BEGIN INFORMATION GIVEN
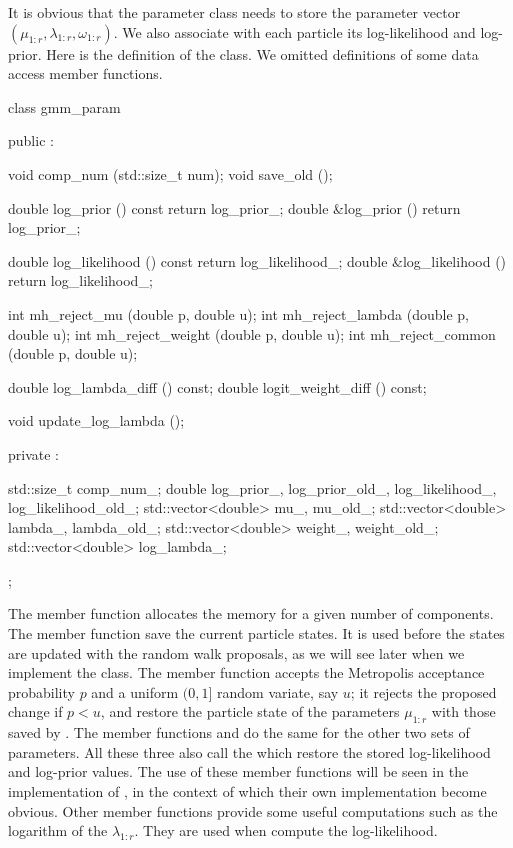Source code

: \documentclass[11pt, fontset=Minion, showoverfull,
bib, mintcode, minted=cache]{marticle}
\begin{document}
It is obvious that the parameter class  needs to store
the parameter vector $(\mu_{1:r},\lambda_{1:r},\omega_{1:r})$. We also
associate with each particle its log-likelihood and log-prior. Here is the
definition of the  class. We omitted definitions of some
data access member functions.
\begin{cppcode}
class gmm_param
{
    public :

    void comp_num (std::size_t num);
    void save_old ();

    double log_prior () const {return log_prior_;}
    double &log_prior () {return log_prior_;}

    double log_likelihood () const {return log_likelihood_;}
    double &log_likelihood () {return log_likelihood_;}

    int mh_reject_mu (double p, double u);
    int mh_reject_lambda (double p, double u);
    int mh_reject_weight (double p, double u);
    int mh_reject_common (double p, double u);

    double log_lambda_diff () const;
    double logit_weight_diff () const;

    void update_log_lambda ();

    private :

    std::size_t comp_num_;
    double log_prior_, log_prior_old_, log_likelihood_, log_likelihood_old_;
    std::vector<double> mu_, mu_old_;
    std::vector<double> lambda_, lambda_old_;
    std::vector<double> weight_, weight_old_;
    std::vector<double> log_lambda_;
};
\end{cppcode}
The  member function allocates the memory for a given
number of components. The  member function save the
current particle states. It is used before the states are updated with the
random walk proposals, as we will see later when we implement the
 class. The  member function
accepts the Metropolis acceptance probability $p$ and a uniform $(0,1]$ random
variate, say $u$; it rejects the proposed change if $p < u$, and restore the
particle state of the parameters $\mu_{1:r}$ with those saved by
. The member functions  and
 do the same for the other two sets of parameters.
All these three also call the  which restore the
stored log-likelihood and log-prior values. The use of these member functions
will be seen in the implementation of , in the context
of which their own implementation become obvious. Other member functions
provide some useful computations such as the logarithm of the $\lambda_{1:r}$.
They are used when compute the log-likelihood.
\end{document}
END INFORMATION GIVEN
= DIRECTIONS =
With the pictures left out, restate word for word every line of the data above, from the first down to the line that contains "int mh_reject_mu (double p, double u);".

= RESPONSE TO THIS TASK =
Source code

: \documentclass[11pt, fontset=Minion, showoverfull,
bib, mintcode, minted=cache]{marticle}
\begin{document}
It is obvious that the parameter class  needs to store
the parameter vector $(\mu_{1:r},\lambda_{1:r},\omega_{1:r})$. We also
associate with each particle its log-likelihood and log-prior. Here is the
definition of the  class. We omitted definitions of some
data access member functions.
\begin{cppcode}
class gmm_param
{
    public :

    void comp_num (std::size_t num);
    void save_old ();

    double log_prior () const {return log_prior_;}
    double &log_prior () {return log_prior_;}

    double log_likelihood () const {return log_likelihood_;}
    double &log_likelihood () {return log_likelihood_;}

    int mh_reject_mu (double p, double u);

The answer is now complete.